Sobre o Espírito Santo, particularmente, Zucolotto demonstra apreensão com o risco de o Estado perder uma parcela dos royalties do petróleo, após julgamento no Supremo Tribunal Federal (STF) em que se questiona a sua distribuição.

“Além disso, o impacto da pandemia pode ser visto na proposta de Lei Orçamentária Anual (LOA) de 2021, a qual traz uma redução de 4,29% em relação a 2020. São cerca de R$ 850 milhões de queda na estimativa de receita”, aponta.

COORDENAÇÃO NACIONAL

Mario Vasconcelos avalia que os impactos no campo econômico foram e continuam sendo muito fortes porque a pandemia tem sido tratada pela União mais como um problema político do que de saúde pública.

A falta de uma coordenação forte do governo federal, destaca Vasconcelos, transferiu para Estados e municípios a responsabilidade de enfrentamento à Covid-19, e cada qual adotou as medidas que considerava necessárias num cenário de baixa arrecadação.

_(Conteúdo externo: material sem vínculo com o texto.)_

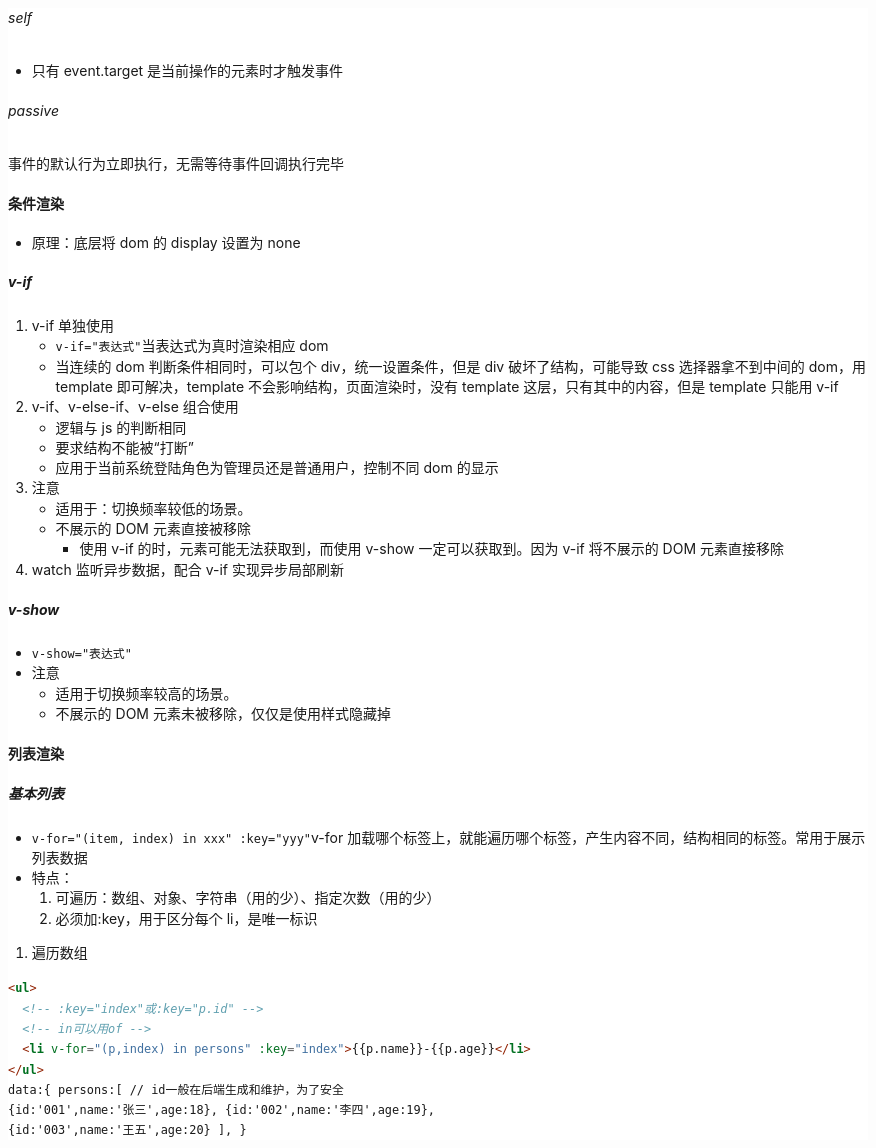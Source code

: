 ###### self

- 只有 event.target 是当前操作的元素时才触发事件

###### passive

事件的默认行为立即执行，无需等待事件回调执行完毕

#### 条件渲染

- 原理：底层将 dom 的 display 设置为 none

##### v-if

1. v-if 单独使用
   - `v-if="表达式"`当表达式为真时渲染相应 dom
   - 当连续的 dom 判断条件相同时，可以包个 div，统一设置条件，但是 div 破坏了结构，可能导致 css 选择器拿不到中间的 dom，用 template 即可解决，template 不会影响结构，页面渲染时，没有 template 这层，只有其中的内容，但是 template 只能用 v-if
2. v-if、v-else-if、v-else 组合使用
   - 逻辑与 js 的判断相同
   - 要求结构不能被“打断”
   - 应用于当前系统登陆角色为管理员还是普通用户，控制不同 dom 的显示
3. 注意
   - 适用于：切换频率较低的场景。
   - 不展示的 DOM 元素直接被移除
     - 使用 v-if 的时，元素可能无法获取到，而使用 v-show 一定可以获取到。因为 v-if 将不展示的 DOM 元素直接移除
4. watch 监听异步数据，配合 v-if 实现异步局部刷新

##### v-show

- `v-show="表达式"`
- 注意
  - 适用于切换频率较高的场景。
  - 不展示的 DOM 元素未被移除，仅仅是使用样式隐藏掉

#### 列表渲染

##### 基本列表

- `v-for="(item, index) in xxx" :key="yyy"`v-for 加载哪个标签上，就能遍历哪个标签，产生内容不同，结构相同的标签。常用于展示列表数据
- 特点：
  1. 可遍历：数组、对象、字符串（用的少）、指定次数（用的少）
  2. 必须加:key，用于区分每个 li，是唯一标识

1. 遍历数组

```html
<ul>
  <!-- :key="index"或:key="p.id" -->
  <!-- in可以用of -->
  <li v-for="(p,index) in persons" :key="index">{{p.name}}-{{p.age}}</li>
</ul>
data:{ persons:[ // id一般在后端生成和维护，为了安全
{id:'001',name:'张三',age:18}, {id:'002',name:'李四',age:19},
{id:'003',name:'王五',age:20} ], }
```
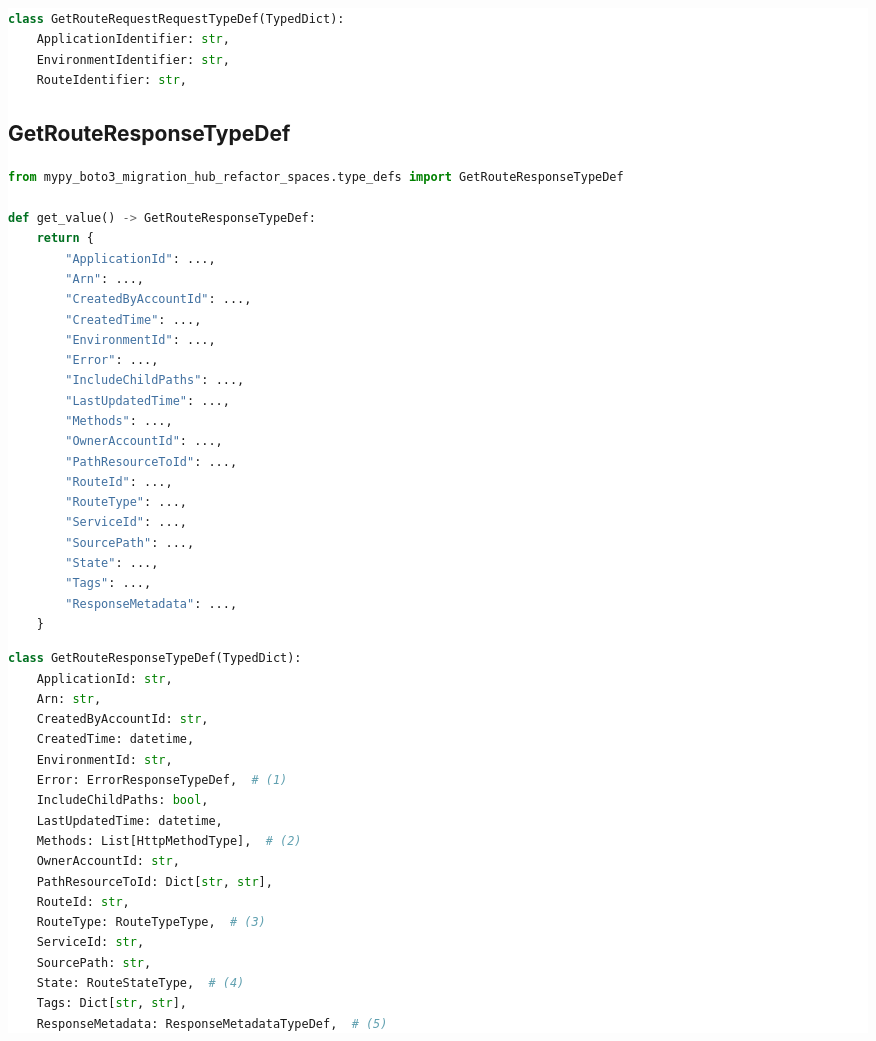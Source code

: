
 ```python title="Definition"
class GetRouteRequestRequestTypeDef(TypedDict):
    ApplicationIdentifier: str,
    EnvironmentIdentifier: str,
    RouteIdentifier: str,
```

## GetRouteResponseTypeDef

```python title="Usage Example"
from mypy_boto3_migration_hub_refactor_spaces.type_defs import GetRouteResponseTypeDef

def get_value() -> GetRouteResponseTypeDef:
    return {
        "ApplicationId": ...,
        "Arn": ...,
        "CreatedByAccountId": ...,
        "CreatedTime": ...,
        "EnvironmentId": ...,
        "Error": ...,
        "IncludeChildPaths": ...,
        "LastUpdatedTime": ...,
        "Methods": ...,
        "OwnerAccountId": ...,
        "PathResourceToId": ...,
        "RouteId": ...,
        "RouteType": ...,
        "ServiceId": ...,
        "SourcePath": ...,
        "State": ...,
        "Tags": ...,
        "ResponseMetadata": ...,
    }
```

```python title="Definition"
class GetRouteResponseTypeDef(TypedDict):
    ApplicationId: str,
    Arn: str,
    CreatedByAccountId: str,
    CreatedTime: datetime,
    EnvironmentId: str,
    Error: ErrorResponseTypeDef,  # (1)
    IncludeChildPaths: bool,
    LastUpdatedTime: datetime,
    Methods: List[HttpMethodType],  # (2)
    OwnerAccountId: str,
    PathResourceToId: Dict[str, str],
    RouteId: str,
    RouteType: RouteTypeType,  # (3)
    ServiceId: str,
    SourcePath: str,
    State: RouteStateType,  # (4)
    Tags: Dict[str, str],
    ResponseMetadata: ResponseMetadataTypeDef,  # (5)
```
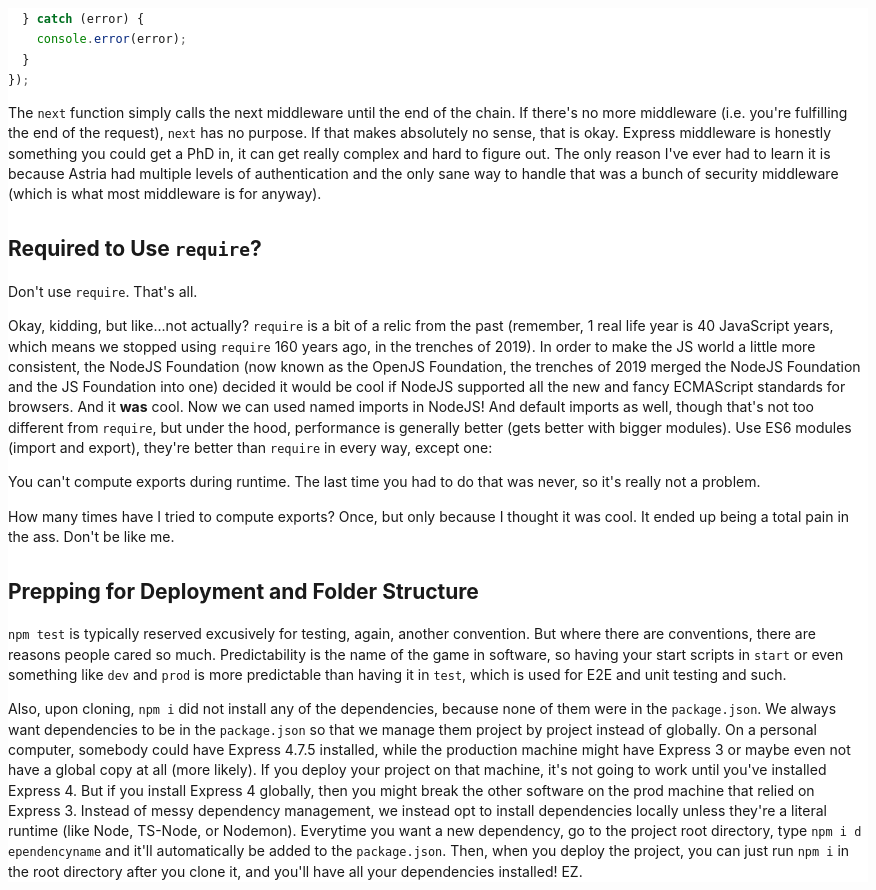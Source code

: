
 ```js
  } catch (error) {
    console.error(error);
  }
});
```

The `next` function simply calls the next middleware until the end of the chain. If there's no more middleware (i.e. you're fulfilling the end of the request), `next` has no purpose.
If that makes absolutely no sense, that is okay. Express middleware is honestly something you could get a PhD in, it can get really complex and hard to figure out. The only
reason I've ever had to learn it is because Astria had multiple levels of authentication and the only sane way to handle that was a bunch of security middleware
(which is what most middleware is for anyway).

## Required to Use `require`?
Don't use `require`. That's all.

Okay, kidding, but like...not actually? `require` is a bit of a relic from the past (remember, 1 real life year is 40 JavaScript years, which means we stopped 
using `require` 160 years ago, in the trenches of 2019). In order to make the JS world a little more consistent, the NodeJS Foundation (now known as the OpenJS Foundation,
the trenches of 2019 merged the NodeJS Foundation and the JS Foundation into one) decided it would be cool if NodeJS supported all the new and fancy ECMAScript standards
for browsers. And it **was** cool. Now we can used named imports in NodeJS! And default imports as well, though that's not too different from `require`, but under the hood,
performance is generally better (gets better with bigger modules). Use ES6 modules (import and export), they're better than `require` in every way, except one:

You can't compute exports during runtime. The last time you had to do that was never, so it's really not a problem.

How many times have I tried to compute exports? Once, but only because I thought it was cool. It ended up being a total pain in the ass. Don't be like me.

## Prepping for Deployment and Folder Structure
`npm test` is typically reserved excusively for testing, again, another convention. But where there are conventions, there are reasons people cared so much. Predictability
is the name of the game in software, so having your start scripts in `start` or even something like `dev` and `prod` is more predictable than having it in `test`, which
is used for E2E and unit testing and such. 

Also, upon cloning, `npm i` did not install any of the dependencies, because none of them were in the `package.json`. We always
want dependencies to be in the `package.json` so that we manage them project by project instead of globally. On a personal computer, somebody could have Express 4.7.5 installed,
while the production machine might have Express 3 or maybe even not have a global copy at all (more likely). If you deploy your project on that machine, it's not going to 
work until you've installed Express 4. But if you install Express 4 globally, then you might break the other software on the prod machine that relied on Express 3. Instead of messy
dependency management, we instead opt to install dependencies locally unless they're a literal runtime (like Node, TS-Node, or Nodemon). Everytime you want a new dependency,
go to the project root directory, type `npm i dependencyname` and it'll automatically be added to the `package.json`. Then, when you deploy the project, you can just run `npm i`
in the root directory after you clone it, and you'll have all your dependencies installed! EZ.
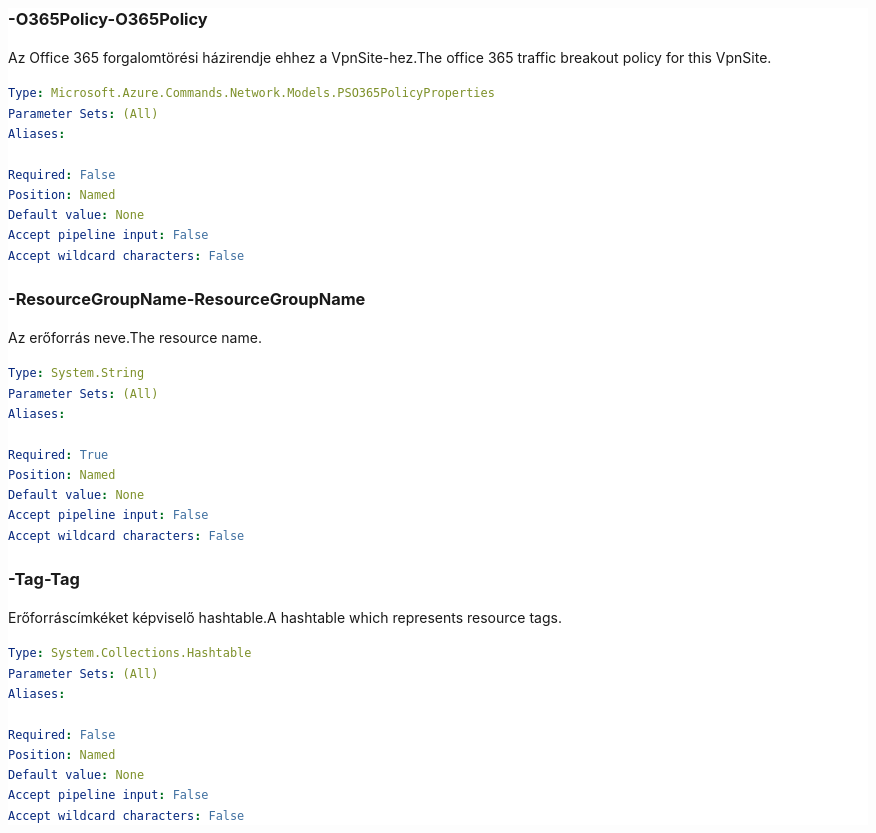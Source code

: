 ### <span data-ttu-id="6fb0f-150">-O365Policy</span><span class="sxs-lookup"><span data-stu-id="6fb0f-150">-O365Policy</span></span>
<span data-ttu-id="6fb0f-151">Az Office 365 forgalomtörési házirendje ehhez a VpnSite-hez.</span><span class="sxs-lookup"><span data-stu-id="6fb0f-151">The office 365 traffic breakout policy for this VpnSite.</span></span>

```yaml
Type: Microsoft.Azure.Commands.Network.Models.PSO365PolicyProperties
Parameter Sets: (All)
Aliases:

Required: False
Position: Named
Default value: None
Accept pipeline input: False
Accept wildcard characters: False
```

### <span data-ttu-id="6fb0f-152">-ResourceGroupName</span><span class="sxs-lookup"><span data-stu-id="6fb0f-152">-ResourceGroupName</span></span>
<span data-ttu-id="6fb0f-153">Az erőforrás neve.</span><span class="sxs-lookup"><span data-stu-id="6fb0f-153">The resource name.</span></span>

```yaml
Type: System.String
Parameter Sets: (All)
Aliases:

Required: True
Position: Named
Default value: None
Accept pipeline input: False
Accept wildcard characters: False
```

### <span data-ttu-id="6fb0f-154">-Tag</span><span class="sxs-lookup"><span data-stu-id="6fb0f-154">-Tag</span></span>
<span data-ttu-id="6fb0f-155">Erőforráscímkéket képviselő hashtable.</span><span class="sxs-lookup"><span data-stu-id="6fb0f-155">A hashtable which represents resource tags.</span></span>

```yaml
Type: System.Collections.Hashtable
Parameter Sets: (All)
Aliases:

Required: False
Position: Named
Default value: None
Accept pipeline input: False
Accept wildcard characters: False
```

Análise semelhante faz Pablo Lira, diretor de Integração e Projetos Especiais do Instituto Jones Santos Neves (IJSN). Para ele, o país demorou mais tempo para apresentar redução na curva de casos e mortes por Covid-19 pela ausência de liderança nacional que conduzisse um trabalho de prevenção e controle da doença em escala federal.

Lira pondera que, sem um trabalho articulado, além de mais óbitos, a economia brasileira também foi afetada pela necessidade de se estender as medidas de restrição das atividades econômicas por um período maior. E, mesmo quando o socorro federal chegou, a distribuição dos recursos mostrou-se desigual, ao destinar verba para gestores que não tiveram perda de arrecadação, ao passo que outros não receberam quantia suficiente para cobrir os gastos, conforme revelou, em junho de 2020, um relatório da Secretaria de Estado da Fazenda (Sefaz).

ESTRATÉGIAS PARA EQUILIBRAR AS CONTAS

  • Controle de gastos: as despesas não devem nunca superar a receita
  • Ações corretivas de combate à corrupção: os desvios na administração retiram recursos que deveriam ser aplicados na execução de políticas públicas.
  • Redução da burocracia: os entraves da administração pública interferem no nível de competitividade de Estados e municípios.
  • Fortalecimento das áreas de controle interno: com a iniciativa espera-se que os recursos, ainda mais escassos neste momento de pandemia, tornem-se políticas efetivas.
  • Investimento em diagnóstico: medida indicada, sobretudo, para os novos prefeitos. Ter uma boa avaliação da receita e das despesas vai garantir melhores intervenções por parte do administrador.
  • Revisão do orçamento para 2021: mesmo para os gestores atuais, é importante revisar os planos para o próximo ano e definir prioridades.
  • Maior transparência: a medida confere mais credibilidade à gestão pública, não só diante da população, mas também de investidores.
  • Investimento em tecnologia: possibilita a dinamização dos procedimentos administrativos, aumentando a eficiência.
  • Elaboração de projetos para captação de recursos junto aos organismos de financiamento: para tanto, é importante ter uma equipe técnica capacitada para desenvolver as propostas e, assim, conseguir os recursos.